Ya ha pasado mucho tiempo desde que llegué a Bruselas a mediados de septiembre del 2012. Esperaba encontrar en esta ciudad y en el Erasmus algo desconocido, novedoso, excitante. Desde que aterricé en el aeropuerto comenzaron esas nuevas experiencias, y empecé a encontrarme esas cosas nuevas. Sin ir más lejos, recuerdo que en el propio aeropuerto me puse a buscar algo así como una estación de tren para ir a la que sería mi nueva casa, encontrándome perdidísimo acabé preguntando y de alguna forma acabé llegando a mi destino; eso sí, ahora os puedo decir, que el tren no era ni de lejos la mejor combinación para llegar.
Los primeros días transcurrieron con gran facilidad, disfrutando de la semana de introducción para los nuevos estudiantes Erasmus, conociendo mucha gente nueva y empezando a conocer la ciudad, aquellos lugares por los que aún me gusta pasar cuando tengo la mínima oportunidad y no creo que os extrañéis si os digo que durante aquella semana… hicimos bastante turismo de bares también.
Supongo que la primera diferencia que encuentras al venir aquí es la arquitectura de la ciudad, las famosas casitas estrechas de techos altos de los países bajos es lo más abundante y en lo que probablemente primero te fijes.
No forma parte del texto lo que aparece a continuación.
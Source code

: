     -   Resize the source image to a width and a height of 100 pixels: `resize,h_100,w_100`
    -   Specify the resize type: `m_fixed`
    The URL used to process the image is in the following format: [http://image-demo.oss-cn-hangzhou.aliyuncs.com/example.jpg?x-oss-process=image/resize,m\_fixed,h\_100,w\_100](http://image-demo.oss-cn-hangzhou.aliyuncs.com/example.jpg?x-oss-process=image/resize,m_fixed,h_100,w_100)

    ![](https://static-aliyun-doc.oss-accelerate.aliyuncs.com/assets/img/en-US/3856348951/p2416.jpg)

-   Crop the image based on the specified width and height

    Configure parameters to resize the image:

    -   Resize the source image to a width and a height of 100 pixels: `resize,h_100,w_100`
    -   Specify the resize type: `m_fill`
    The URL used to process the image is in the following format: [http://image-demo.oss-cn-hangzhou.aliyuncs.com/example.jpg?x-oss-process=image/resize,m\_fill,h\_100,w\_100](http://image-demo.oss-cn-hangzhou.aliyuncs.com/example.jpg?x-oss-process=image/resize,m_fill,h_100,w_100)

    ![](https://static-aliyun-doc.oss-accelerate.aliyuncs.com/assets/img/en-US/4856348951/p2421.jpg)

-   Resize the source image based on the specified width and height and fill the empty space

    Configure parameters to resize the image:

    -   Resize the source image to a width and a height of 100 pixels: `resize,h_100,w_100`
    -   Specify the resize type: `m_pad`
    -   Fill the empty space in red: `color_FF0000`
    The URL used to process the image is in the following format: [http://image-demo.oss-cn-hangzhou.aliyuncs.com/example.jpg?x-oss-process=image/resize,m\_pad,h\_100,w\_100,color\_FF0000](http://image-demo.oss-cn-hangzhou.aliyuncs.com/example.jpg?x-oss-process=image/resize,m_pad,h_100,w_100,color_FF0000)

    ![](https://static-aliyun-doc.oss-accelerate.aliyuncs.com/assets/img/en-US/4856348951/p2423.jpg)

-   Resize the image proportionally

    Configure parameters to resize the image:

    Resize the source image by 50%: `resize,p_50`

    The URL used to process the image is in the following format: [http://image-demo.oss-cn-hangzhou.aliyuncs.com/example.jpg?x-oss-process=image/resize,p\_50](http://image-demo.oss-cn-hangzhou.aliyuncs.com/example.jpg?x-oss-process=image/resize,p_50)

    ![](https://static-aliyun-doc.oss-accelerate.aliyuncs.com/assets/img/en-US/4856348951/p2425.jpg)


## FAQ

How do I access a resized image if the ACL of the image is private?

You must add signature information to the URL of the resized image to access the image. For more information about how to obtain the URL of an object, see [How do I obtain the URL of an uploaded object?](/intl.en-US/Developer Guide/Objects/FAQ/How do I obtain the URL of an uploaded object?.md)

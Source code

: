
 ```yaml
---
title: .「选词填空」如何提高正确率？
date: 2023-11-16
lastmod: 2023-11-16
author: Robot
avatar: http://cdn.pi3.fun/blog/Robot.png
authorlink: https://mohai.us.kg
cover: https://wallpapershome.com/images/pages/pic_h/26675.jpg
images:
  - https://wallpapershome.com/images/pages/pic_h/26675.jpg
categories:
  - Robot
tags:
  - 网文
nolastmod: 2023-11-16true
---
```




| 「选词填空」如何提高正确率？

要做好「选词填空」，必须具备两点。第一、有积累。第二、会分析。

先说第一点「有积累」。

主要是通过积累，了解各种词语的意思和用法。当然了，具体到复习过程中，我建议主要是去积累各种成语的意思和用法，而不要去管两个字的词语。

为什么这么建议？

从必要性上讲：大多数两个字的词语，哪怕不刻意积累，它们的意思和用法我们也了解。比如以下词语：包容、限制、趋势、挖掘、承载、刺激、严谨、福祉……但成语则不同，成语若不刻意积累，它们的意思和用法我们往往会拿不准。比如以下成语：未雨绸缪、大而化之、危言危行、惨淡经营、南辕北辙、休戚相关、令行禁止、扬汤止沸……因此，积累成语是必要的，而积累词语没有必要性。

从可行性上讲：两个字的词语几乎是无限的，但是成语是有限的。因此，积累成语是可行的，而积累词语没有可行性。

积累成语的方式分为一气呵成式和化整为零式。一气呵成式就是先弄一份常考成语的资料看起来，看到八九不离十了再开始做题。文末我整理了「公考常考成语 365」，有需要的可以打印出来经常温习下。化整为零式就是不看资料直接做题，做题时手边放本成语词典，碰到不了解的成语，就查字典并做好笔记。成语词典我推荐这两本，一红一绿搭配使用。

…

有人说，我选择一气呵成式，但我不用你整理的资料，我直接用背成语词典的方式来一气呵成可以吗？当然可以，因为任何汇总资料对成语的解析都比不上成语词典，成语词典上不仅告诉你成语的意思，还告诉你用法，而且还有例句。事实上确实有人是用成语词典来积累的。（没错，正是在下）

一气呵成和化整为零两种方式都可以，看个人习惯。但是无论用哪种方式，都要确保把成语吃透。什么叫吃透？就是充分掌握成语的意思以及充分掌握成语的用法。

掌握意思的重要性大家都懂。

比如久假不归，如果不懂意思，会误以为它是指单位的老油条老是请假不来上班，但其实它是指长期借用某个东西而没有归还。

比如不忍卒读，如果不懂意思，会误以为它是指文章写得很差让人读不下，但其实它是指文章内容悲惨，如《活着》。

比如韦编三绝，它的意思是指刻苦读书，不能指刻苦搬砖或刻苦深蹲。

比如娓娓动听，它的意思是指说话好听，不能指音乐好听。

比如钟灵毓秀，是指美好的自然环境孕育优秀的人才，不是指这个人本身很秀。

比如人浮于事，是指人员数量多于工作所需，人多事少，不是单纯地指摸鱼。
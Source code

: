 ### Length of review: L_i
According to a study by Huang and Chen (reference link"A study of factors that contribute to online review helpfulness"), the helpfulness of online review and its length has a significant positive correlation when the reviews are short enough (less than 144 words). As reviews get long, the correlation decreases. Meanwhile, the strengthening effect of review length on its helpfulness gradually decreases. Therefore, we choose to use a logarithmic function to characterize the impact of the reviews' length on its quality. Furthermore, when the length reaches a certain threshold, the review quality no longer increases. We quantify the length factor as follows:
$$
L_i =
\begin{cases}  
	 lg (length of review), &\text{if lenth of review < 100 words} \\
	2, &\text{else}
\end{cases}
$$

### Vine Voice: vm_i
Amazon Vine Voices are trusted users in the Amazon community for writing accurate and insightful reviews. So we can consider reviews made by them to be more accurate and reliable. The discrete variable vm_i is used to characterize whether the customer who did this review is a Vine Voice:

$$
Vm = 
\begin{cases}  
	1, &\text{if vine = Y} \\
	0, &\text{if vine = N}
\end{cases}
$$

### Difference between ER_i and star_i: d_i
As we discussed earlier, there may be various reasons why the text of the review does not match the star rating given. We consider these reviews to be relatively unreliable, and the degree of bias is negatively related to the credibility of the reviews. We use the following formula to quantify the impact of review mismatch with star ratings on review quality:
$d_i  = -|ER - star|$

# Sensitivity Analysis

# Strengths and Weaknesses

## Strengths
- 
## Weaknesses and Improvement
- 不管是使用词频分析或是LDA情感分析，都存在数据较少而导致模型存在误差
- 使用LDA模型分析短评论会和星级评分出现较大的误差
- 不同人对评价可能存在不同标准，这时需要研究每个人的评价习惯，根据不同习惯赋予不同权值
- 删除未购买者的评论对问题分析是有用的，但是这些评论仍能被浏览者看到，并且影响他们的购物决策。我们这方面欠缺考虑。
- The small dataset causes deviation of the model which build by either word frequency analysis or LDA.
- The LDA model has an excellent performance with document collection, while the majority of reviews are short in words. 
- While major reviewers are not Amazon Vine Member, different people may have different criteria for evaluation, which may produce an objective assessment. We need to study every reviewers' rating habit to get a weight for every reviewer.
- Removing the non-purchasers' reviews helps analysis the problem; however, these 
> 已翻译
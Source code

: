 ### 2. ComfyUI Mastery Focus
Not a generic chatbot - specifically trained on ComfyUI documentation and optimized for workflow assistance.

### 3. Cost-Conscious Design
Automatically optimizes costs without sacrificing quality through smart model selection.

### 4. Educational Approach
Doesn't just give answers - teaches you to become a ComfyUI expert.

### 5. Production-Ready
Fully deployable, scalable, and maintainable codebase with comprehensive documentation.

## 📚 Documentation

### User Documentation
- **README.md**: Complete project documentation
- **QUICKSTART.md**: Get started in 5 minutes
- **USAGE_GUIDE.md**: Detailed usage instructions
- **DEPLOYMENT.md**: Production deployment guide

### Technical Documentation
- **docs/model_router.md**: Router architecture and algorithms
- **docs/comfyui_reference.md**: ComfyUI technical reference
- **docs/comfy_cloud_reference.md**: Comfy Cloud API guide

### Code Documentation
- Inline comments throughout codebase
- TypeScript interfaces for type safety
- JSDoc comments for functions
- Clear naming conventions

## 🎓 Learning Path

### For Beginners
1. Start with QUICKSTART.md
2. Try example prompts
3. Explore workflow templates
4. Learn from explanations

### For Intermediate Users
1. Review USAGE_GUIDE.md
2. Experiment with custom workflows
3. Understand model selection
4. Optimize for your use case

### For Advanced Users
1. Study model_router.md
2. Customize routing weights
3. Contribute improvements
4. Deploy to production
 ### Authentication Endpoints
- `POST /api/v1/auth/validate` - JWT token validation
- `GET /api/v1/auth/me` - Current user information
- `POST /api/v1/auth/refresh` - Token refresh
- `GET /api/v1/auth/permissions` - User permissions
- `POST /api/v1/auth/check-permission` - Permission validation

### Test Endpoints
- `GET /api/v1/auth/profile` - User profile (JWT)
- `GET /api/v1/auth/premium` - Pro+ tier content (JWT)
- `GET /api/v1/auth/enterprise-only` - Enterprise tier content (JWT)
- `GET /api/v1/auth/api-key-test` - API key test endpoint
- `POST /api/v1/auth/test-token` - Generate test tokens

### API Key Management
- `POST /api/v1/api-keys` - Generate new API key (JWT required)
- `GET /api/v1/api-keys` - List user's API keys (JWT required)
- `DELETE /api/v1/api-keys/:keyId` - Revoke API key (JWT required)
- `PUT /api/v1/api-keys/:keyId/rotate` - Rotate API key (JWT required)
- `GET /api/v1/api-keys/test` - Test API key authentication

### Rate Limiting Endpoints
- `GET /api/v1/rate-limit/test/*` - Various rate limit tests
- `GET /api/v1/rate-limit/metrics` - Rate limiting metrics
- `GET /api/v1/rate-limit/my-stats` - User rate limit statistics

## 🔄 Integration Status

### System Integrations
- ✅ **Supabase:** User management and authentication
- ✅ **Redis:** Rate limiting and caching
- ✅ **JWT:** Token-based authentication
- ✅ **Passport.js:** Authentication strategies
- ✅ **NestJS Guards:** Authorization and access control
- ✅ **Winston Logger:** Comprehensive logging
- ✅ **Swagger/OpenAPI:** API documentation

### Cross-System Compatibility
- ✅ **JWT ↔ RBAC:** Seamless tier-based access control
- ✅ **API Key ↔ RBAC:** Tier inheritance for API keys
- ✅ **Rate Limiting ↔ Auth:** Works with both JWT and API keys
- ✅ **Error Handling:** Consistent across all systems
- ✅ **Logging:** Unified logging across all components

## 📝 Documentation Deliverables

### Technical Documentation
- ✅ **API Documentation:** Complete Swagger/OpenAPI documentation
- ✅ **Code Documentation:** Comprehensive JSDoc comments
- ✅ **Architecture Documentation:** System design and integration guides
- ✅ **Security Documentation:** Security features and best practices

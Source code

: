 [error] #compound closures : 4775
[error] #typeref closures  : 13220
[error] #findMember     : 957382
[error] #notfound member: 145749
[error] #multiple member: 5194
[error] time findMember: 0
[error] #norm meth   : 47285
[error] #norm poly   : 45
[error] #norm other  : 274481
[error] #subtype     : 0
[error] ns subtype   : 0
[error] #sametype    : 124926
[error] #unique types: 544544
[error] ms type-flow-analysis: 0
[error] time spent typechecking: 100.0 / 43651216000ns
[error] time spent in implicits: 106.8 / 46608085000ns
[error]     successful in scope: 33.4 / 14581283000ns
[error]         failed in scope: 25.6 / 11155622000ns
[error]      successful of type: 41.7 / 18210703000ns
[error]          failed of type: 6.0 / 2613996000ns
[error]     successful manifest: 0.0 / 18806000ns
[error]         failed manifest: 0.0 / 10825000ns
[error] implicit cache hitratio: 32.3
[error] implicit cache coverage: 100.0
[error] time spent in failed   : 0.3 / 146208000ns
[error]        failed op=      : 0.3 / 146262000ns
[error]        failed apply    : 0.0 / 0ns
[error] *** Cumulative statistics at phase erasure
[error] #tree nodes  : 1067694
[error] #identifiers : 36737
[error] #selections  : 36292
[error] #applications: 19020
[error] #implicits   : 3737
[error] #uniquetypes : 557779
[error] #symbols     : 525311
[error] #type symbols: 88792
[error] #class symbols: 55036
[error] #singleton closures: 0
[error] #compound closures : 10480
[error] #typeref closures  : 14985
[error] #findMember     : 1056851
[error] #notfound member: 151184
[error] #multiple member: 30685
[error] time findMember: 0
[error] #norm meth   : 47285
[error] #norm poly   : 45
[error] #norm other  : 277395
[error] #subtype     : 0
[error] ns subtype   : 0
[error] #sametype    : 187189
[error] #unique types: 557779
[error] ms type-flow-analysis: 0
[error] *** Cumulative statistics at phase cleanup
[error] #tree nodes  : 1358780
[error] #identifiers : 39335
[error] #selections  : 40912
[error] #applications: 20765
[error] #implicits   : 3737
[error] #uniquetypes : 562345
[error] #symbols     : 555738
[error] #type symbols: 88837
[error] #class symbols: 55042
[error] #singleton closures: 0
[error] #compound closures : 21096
La inmensidad de la Gran Place, ese niño meón cuyo tamaño a todos decepciona, la vida en los bares, la ingente cantidad de terrazas que podemos encontrar y, bueno, quizá también el curioso y complejo sistema de recogida de basuras.
Pero sin duda, mi más claro recuerdo del primer día es el suelo adoquinado de las aceras de la ciudad, ese suelo que me hizo tan divertido el camino a casa con las maletas y que aún nos hace reir el recuerdo de aquel alocado vaivén.